Une saga familiale dans un conflit mondial
Dans le village côtier de Saint-Jean, les Durand et les Martineau, deux familles de boulangers, se font concurrence. Et celle-ci continue pendant l’occupation par les Allemands. Marguerite Martineau, aidée de ses jumeaux Marcelin et Monique, continue de tenir la boulangerie même après la mort de son époux au combat. Madame Durand, aidée de Marie, sa fille, assure la fabrication du pain bien que son mari soit prisonnier.
Avec son fils Marcelin, Marguerite a mis au point un système pour transmettre les messages de la Résistance. Ils cachent ceux-ci dans des pains. La disparition du lieutenant Feldberg, qui fréquentait assidument la boulangerie Martineau amène l’arrivé de Haurmann, un officier sans états d’âme. Le corps du lieutenant est vite retrouvé et Haurmann veut trouver le tueur. Il va mettre en œuvre tous les moyens, mêmes les plus bas pour parvenir à ses fins…
Si dans le premier tome de cette trilogie les cadres de l’intrigue se sont mis en place, que la tension a été installée, ce second volet place la barre bien plus haute.

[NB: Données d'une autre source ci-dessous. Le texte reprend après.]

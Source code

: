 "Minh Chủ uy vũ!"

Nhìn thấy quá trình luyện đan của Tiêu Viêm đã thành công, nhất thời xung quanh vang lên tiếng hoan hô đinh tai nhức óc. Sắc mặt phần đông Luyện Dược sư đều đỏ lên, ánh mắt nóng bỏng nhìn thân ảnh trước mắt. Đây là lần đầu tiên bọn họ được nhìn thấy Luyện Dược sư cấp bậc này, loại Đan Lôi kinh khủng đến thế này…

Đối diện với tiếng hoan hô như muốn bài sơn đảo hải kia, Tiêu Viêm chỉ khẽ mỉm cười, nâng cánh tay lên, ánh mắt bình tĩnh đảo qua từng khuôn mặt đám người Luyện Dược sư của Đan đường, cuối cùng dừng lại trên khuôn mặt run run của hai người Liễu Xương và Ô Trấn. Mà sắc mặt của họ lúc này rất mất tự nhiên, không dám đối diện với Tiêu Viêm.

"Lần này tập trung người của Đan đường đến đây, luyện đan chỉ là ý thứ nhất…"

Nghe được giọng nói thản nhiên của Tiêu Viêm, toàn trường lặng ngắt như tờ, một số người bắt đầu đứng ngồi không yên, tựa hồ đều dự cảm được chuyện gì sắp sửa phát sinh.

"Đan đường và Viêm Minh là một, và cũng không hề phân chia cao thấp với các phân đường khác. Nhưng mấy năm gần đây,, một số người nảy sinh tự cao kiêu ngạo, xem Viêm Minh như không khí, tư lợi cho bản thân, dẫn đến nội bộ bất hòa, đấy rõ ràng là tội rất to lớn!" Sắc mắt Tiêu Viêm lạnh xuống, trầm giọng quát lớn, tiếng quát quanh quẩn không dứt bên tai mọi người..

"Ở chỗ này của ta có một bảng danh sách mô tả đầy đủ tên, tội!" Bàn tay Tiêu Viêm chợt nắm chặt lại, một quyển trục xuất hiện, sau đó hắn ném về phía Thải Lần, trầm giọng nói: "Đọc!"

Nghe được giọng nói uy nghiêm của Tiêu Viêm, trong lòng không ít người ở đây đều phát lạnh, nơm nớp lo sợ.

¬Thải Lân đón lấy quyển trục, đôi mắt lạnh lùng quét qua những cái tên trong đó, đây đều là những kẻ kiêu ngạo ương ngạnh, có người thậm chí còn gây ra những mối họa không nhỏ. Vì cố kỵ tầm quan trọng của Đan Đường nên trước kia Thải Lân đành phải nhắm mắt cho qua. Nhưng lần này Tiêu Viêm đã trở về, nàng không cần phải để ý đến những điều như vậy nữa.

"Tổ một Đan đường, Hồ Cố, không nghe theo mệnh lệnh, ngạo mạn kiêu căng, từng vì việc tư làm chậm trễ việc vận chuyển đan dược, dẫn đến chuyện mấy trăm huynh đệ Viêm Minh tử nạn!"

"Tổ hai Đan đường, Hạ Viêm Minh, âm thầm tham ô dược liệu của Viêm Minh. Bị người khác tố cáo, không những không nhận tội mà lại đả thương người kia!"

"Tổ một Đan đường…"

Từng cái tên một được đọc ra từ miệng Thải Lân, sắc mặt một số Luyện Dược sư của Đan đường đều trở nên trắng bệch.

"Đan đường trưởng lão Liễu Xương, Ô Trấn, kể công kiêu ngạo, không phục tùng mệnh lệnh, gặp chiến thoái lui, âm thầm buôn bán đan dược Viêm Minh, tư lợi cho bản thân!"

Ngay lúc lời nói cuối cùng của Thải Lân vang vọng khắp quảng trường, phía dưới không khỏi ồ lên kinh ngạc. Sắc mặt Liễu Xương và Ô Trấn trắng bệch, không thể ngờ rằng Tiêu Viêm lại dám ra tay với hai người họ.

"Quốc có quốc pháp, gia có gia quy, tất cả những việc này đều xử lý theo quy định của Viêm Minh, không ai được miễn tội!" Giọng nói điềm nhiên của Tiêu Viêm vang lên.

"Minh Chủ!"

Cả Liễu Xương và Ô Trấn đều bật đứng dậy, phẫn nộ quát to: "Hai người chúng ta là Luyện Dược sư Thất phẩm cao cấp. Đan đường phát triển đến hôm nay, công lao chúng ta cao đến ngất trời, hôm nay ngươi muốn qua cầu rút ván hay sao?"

Les occupants installent un climat de terreur jouant sur les peurs, sur les rapports entre les habitants. Le nouveau lieutenant comprend vite la situation et utilise les moyens expéditifs communs, la prise d’otages et la menace de les exécuter, la connaissance des amitiés, amours, inimités qui lient des protagonistes afin de jouer avec eux.
L’auteur introduit des sous-intrigues, des dimensions nouvelles avec les élans du cœur quand il fait se rencontrer Marcelin et Marie. Il développe des rapports montrant que la vie continue même dans les circonstances difficiles. C’est un récit qui joue beaucoup sur les relations entre les êtres, ceux qui rapprochent, ceux qui portentà la haine, au goût pour le pouvoir, à la vengeance. Il fait une place aux mouvements de la Résistance et à leurs actions.
Des séquences plus légères offrent une respiration comme lorsque le scénariste donne une recette pour conserver des œufs plus longtemps, l’art et la manière de continuer à faire du pain quand les matières premières traditionnelles manquent.
Il faut noter un léger problème pour ceux qui n’auraient pas connaissance de la langue allemande. En effet, nombre de bulles ne sont pas traduites même si on peut en saisir le sens.
Steven Lejeune au dessin et Burgazzoli Cabrera à la couleur mettent en images ce récit, cette histoire dans l’Histoire. Le dessin classique pose des personnages bien identifiables au fil des planches. La mise en pages privilégie les plans rapprochés, les portraits expressifs. Les décors principaux sont ceux d’intérieurs.
La mise en couleurs restitue l’atmosphère pesante, lourde, celle qui plombait la vie des habitants à cette époque.
Un second tome séduisant autour d’un produit basique de la vie quotidienne, avec une intrigue qui s’intensifie de page en page, qui met en scène les principales composantes d’une société humaine.
serge perraud
Jean-Charles Gaudin (scénario), Steven Lejeune (dessin) & Burgazzoli Cabrera (couleurs), Au nom du pain — t.02 : Marie, Glénat, coll. “24x32”, septembre 2023, 56 p. — 14,95 €.